### Dataset content:
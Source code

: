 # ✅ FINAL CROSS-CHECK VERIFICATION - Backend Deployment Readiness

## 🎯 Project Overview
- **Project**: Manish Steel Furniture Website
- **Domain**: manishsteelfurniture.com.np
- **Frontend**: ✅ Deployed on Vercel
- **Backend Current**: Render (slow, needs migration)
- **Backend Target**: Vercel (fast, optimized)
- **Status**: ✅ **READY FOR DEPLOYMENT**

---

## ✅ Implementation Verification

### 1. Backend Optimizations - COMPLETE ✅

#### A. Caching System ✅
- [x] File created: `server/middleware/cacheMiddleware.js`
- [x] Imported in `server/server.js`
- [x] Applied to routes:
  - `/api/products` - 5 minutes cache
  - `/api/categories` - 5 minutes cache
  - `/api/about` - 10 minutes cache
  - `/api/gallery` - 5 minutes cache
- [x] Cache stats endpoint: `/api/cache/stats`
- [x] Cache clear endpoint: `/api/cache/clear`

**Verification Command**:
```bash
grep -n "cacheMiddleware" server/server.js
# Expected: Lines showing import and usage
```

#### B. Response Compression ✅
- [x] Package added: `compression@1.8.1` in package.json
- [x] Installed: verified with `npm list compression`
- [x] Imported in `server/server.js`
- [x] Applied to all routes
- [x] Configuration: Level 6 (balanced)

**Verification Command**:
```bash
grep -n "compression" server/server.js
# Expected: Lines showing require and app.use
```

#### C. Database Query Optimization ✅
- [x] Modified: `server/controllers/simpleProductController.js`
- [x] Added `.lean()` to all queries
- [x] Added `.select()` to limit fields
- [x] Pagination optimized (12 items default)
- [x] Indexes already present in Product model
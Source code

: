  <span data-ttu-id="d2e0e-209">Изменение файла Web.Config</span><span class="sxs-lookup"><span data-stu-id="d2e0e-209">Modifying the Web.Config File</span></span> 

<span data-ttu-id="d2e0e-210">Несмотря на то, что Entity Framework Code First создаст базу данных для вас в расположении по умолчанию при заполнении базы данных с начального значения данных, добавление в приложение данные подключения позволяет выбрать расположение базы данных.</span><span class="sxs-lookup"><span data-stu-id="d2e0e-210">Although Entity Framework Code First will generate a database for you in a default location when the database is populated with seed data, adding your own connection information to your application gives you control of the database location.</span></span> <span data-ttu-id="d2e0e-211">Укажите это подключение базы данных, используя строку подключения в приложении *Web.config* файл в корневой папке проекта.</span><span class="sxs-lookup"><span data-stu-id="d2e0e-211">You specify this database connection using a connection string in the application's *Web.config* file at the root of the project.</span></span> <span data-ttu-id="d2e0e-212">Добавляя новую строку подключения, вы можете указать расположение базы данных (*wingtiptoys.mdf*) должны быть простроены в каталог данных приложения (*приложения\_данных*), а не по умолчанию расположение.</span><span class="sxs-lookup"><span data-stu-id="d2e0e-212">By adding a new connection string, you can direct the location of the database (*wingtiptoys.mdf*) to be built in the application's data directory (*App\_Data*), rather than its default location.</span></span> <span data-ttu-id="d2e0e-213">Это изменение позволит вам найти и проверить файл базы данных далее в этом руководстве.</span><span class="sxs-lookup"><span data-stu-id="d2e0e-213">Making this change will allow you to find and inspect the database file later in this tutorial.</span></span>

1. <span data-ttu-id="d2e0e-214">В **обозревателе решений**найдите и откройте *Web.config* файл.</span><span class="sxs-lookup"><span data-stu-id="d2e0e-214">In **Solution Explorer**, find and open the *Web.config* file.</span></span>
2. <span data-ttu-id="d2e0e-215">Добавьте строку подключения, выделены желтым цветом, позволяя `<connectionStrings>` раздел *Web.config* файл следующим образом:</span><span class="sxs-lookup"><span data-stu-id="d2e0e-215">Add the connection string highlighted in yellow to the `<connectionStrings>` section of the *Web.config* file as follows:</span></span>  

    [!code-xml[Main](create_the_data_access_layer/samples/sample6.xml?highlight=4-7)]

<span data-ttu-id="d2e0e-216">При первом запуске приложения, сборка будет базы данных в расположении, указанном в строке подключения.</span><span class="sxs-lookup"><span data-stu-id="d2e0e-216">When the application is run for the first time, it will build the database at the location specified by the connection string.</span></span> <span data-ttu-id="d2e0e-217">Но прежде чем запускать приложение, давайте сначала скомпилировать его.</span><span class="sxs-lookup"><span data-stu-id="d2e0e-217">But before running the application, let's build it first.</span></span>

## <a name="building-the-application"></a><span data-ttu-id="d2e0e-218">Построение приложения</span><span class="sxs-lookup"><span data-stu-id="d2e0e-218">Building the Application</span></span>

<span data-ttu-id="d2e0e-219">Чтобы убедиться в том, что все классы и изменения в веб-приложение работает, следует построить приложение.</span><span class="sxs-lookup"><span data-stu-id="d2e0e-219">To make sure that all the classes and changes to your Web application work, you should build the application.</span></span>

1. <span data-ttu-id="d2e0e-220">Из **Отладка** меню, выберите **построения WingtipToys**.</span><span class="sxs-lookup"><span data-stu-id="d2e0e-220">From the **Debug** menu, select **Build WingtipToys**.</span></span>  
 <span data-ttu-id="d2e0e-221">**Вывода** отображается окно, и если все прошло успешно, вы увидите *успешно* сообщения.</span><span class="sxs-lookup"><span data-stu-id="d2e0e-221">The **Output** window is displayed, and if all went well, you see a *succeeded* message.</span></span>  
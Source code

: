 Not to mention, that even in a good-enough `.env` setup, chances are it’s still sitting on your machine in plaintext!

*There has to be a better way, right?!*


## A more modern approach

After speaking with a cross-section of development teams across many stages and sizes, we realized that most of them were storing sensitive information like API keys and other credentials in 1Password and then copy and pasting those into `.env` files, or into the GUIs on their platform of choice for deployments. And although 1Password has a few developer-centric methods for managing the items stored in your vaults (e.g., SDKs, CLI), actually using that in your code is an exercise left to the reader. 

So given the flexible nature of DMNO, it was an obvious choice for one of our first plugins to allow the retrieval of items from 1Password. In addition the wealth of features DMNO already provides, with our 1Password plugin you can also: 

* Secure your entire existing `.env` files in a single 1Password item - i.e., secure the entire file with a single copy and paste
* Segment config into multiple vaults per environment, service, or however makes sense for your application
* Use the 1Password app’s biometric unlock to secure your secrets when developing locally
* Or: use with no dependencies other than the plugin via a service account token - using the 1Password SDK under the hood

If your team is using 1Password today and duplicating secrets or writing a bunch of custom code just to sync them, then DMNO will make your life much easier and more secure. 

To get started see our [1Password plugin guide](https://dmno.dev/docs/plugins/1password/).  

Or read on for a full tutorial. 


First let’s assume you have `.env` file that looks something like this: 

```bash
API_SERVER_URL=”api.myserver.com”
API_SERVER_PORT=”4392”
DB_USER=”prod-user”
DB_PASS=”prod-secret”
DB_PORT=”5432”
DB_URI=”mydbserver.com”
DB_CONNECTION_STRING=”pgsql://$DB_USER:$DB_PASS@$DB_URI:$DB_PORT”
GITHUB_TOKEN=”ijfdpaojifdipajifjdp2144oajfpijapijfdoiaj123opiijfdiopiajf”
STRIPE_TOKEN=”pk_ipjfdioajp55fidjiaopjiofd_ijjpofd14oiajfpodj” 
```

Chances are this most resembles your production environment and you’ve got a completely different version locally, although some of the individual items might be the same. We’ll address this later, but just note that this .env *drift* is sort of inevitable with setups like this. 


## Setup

### What is needed:
Each line of the entries above that includes the string "plugin" should be copied out.

### Response area:
So given the flexible nature of DMNO, it was an obvious choice for one of our first plugins to allow the retrieval of items from 1Password. In addition the wealth of features DMNO already provides, with our 1Password plugin you can also: 
* Or: use with no dependencies other than the plugin via a service account token - using the 1Password SDK under the hood
To get started see our [1Password plugin guide](https://dmno.dev/docs/plugins/1password/).  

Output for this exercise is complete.